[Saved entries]
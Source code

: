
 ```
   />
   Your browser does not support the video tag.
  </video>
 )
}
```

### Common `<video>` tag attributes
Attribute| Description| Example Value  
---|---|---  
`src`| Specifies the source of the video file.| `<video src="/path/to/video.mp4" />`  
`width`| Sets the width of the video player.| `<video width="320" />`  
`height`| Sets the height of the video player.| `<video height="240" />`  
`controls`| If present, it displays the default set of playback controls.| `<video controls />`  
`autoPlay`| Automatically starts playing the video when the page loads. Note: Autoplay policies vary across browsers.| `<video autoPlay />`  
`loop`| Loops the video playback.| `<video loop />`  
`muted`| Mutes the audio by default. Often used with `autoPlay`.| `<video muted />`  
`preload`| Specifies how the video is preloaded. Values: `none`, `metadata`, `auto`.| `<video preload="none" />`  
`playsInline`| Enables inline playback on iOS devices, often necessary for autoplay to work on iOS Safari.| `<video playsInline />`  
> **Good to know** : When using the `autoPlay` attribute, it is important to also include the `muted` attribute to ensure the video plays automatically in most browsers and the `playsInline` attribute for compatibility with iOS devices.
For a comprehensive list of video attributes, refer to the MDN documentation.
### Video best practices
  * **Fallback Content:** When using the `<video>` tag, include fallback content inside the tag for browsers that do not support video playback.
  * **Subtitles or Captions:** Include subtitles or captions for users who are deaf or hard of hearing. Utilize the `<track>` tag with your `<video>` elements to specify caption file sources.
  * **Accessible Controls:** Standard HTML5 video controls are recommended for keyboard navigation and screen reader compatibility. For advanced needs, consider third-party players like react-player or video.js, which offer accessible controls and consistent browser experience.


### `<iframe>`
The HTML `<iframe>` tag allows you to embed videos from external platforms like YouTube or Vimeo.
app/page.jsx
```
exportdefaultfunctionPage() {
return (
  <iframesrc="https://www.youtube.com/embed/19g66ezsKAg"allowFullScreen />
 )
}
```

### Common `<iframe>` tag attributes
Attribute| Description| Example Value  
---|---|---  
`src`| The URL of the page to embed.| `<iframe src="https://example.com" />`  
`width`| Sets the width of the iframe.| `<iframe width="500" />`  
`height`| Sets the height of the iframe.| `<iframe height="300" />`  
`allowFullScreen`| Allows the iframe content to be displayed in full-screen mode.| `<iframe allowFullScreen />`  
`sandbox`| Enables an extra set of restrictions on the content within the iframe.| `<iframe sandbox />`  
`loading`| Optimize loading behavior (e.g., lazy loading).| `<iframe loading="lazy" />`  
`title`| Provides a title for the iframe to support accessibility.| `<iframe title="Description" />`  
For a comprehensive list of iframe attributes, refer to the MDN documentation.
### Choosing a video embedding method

Task:
Please copy, word for word, every line from the first line of the records through the line containing "If present, it", with both of those lines included and nothing else.

The completed task:
Source code

:
 ```
   />
   Your browser does not support the video tag.
  </video>
 )
}
```

### Common `<video>` tag attributes
Attribute| Description| Example Value  
---|---|---  
`src`| Specifies the source of the video file.| `<video src="/path/to/video.mp4" />`  
`width`| Sets the width of the video player.| `<video width="320" />`  
`height`| Sets the height of the video player.| `<video height="240" />`  
`controls`| If present, it displays the default set of playback controls.| `<video controls />`  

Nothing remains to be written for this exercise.